At HIMSS18, longtime health informaticist Blackford Middleton will show how CDS can be deployed online and via SMART on FHIR apps and shared across EHRs nationwide.
The era of value-based care demands the smart use of clinical decision support. With quality improvement now an imperative, CDS is crucial to help health systems move the needle on more effective care delivery.
Ideally, CDS tools will be readily accessible to a wide array of caregivers where and when they need them, irrespective of what electronic health record they’re using. That’s easier said than done but success stories are emerging.
Take the AHRQ-funded CDS Consortium Project, for instance.
“The CDS Consortium project demonstrated successfully that CDS from Partners Healthcare could be delivered to disparate EMRs across the country,” said Blackford Middleton, chief informatics and innovation officer at Apervita.
Other EHR platforms in the consortium work include Epic, NextGen, GE Centricity, two academic EMRs at the Regenstrief Institute, and Partners own EMR.
“Delivering well-vetted CDS via the cloud allows the average EMR user to avoid the problem of discovering the right CDS to do, and how to encode it into his or her EMR. Making knowledge artifacts for CDS shareable in this manner helps to deliver on the value proposition anticipated for EMR but not yet realized: fewer medical errors, improved compliance with guidelines, better outcomes, at a lower cost.”

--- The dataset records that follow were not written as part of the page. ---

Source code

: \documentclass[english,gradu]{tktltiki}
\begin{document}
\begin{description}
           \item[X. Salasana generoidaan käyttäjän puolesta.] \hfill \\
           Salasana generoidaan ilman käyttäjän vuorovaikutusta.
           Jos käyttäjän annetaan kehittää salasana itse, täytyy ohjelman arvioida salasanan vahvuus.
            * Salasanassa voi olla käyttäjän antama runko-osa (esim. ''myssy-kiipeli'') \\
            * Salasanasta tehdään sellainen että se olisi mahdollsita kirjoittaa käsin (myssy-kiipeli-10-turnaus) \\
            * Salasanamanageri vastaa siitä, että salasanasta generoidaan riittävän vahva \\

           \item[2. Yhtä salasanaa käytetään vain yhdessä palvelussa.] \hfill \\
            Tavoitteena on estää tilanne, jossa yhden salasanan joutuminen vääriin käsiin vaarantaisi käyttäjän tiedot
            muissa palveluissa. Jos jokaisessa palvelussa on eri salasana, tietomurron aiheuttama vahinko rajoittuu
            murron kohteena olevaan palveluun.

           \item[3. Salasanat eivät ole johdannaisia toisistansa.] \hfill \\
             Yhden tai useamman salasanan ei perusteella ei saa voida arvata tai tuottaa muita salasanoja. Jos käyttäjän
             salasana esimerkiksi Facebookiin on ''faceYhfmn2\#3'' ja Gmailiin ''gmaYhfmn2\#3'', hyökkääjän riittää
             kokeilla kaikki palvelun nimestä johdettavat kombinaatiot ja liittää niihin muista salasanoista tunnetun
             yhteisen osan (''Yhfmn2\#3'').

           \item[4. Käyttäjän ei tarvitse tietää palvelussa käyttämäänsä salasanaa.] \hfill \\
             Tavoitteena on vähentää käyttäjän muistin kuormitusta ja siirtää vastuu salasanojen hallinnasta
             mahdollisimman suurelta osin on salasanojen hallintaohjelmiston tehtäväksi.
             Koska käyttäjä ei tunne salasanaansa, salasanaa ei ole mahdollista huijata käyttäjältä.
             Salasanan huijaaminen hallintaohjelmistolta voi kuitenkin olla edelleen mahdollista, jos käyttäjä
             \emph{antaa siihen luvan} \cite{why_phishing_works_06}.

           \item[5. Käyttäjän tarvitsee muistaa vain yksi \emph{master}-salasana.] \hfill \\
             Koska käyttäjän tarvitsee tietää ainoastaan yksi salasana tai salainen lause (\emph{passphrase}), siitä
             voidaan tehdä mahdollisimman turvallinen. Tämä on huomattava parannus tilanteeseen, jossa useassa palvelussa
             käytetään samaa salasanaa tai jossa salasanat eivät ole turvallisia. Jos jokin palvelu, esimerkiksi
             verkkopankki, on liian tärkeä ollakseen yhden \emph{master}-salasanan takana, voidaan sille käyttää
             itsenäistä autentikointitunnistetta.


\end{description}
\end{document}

It’s a complex process, said Middleton, but “with the growing availability of standards designed exactly for this purpose, it’s becoming easier to do. The 21st Century Cures Act calls for every EMR to make available an API which can be used ‘without special effort.’ This is a critical step to get data out of and back into EMRs. The next step is to standardize the knowledge representation and clinical quality language, or CQL, helps here immensely — we have already seen its impact on standardizing eCQM (electronic clinical quality measure) specifications.
CQL will help standardize the way knowledge elements for both quality measures and CDS are represented, he said. SMART on FHIR, meanwhile, “allows us to build an app that can work inside or outside of the EMR to provide extra functionality. This can be special rich data displays, interactive sessions with the clinician (or patient) to gather information not in the EMR, or problem-focused special clinical documentation tools fitting into the clinical workflow.”

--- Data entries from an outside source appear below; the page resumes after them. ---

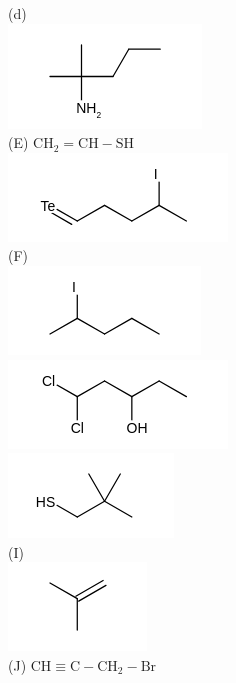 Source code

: \documentclass[10pt]{article}
\begin{document}
(d)\\
\includegraphics{smile-8b86d1b35a8887c828e4502a48f06d758c4c39b0}\\
(E) $\mathrm{CH}_{2}=\mathrm{CH}-\mathrm{SH}$\\
\includegraphics{smile-be04d28d93cd7454c8e0b64d6e1ec2e54c2ccca8}\\
(F)\\
\includegraphics{smile-f8f61f98a6ac685916cf5a4ae528cd1317358515}\\
\includegraphics{smile-cf2ffda34714bee445f49e6c8eec397290013e5e}\\
\includegraphics{smile-92a52992eceb141d4df7187eb0849cfe14f49cd2}\\
(I)\\
\includegraphics{smile-851bb8939d81b872a2ad82cdac194d2fd5f16e66}\\
(J) $\mathrm{CH} \equiv \mathrm{C}-\mathrm{CH}_{2}-\mathrm{Br}$\\
\end{document}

Middleton added: “We strongly believe this is the way to go – it will be impossible for every EMR implementation to rediscover and implement the world’s best knowledge so it is imperative we share it across multiple EMRs in this way. We hope this leads to ‘best care everywhere.'”
At HIMSS18, Middleton and Ninad Mishra, health scientist at the U.S. Centers for Disease Control and Prevention, will show how cloud infrastructure can help.
Middleton and Mishra will describe how collaborative web-services and standards-based APIs can deliver CDS an outpatient encounter, spotlighting the current state of the technology and exploring the prospects for the future evolution of standards harmonization and vendor support.
The session will show how the Apervita platform can encode complex clinical logic and express it in various online tools and apps, explaining how it can be implemented in the cloud and securely accessed via EHRs nationwide.
Middleton and Mishra are scheduled to present, “CDS in the Cloud: Deploying a CDC Guideline for National Use,” at 1 p.m. March 8 in Venetian Murano 3304.